Try it:
Output only the span of lines that begins at the line containing "- Moving outwards" and ends at the last line of the data, both included, exactly as they appear.
**********
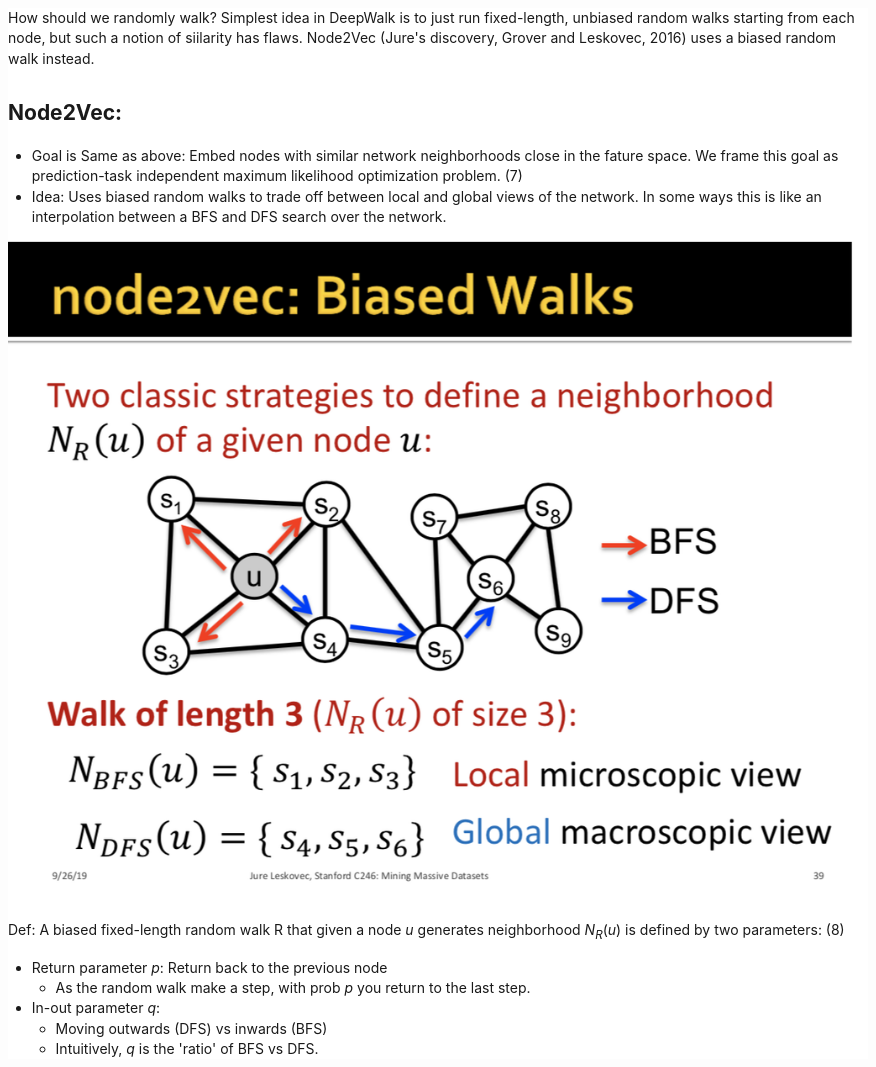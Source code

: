 How should we randomly walk? Simplest idea in DeepWalk is to just run fixed-length, unbiased random walks starting from each node, but such a notion of siilarity has flaws. Node2Vec (Jure's discovery, Grover and Leskovec, 2016) uses a biased random walk instead.

## Node2Vec:
  - Goal is Same as above: Embed nodes with similar network neighborhoods close in the fature space. We frame this goal as prediction-task independent maximum likelihood optimization problem. (7)
  - Idea: Uses biased random walks to trade off between local and global views of the network. In some ways this is like an interpolation between a BFS and DFS search over the network.

![Screenshot 2019-10-29 at 9.16.04 PM.png](resources/195140CE330EE82AC2A862976211BE73.png)

  Def: A biased fixed-length random walk R that given a node $u$ generates neighborhood $N_R(u)$ is defined by two parameters: (8)
  - Return parameter $p$: Return back to the previous node
      - As the random walk make a step, with prob $p$ you return to the last step. 
   - In-out parameter $q$:
      - Moving outwards (DFS) vs inwards (BFS)
      - Intuitively, $q$ is the 'ratio' of BFS vs DFS.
**********
Result below:
      - Moving outwards (DFS) vs inwards (BFS)
      - Intuitively, $q$ is the 'ratio' of BFS vs DFS.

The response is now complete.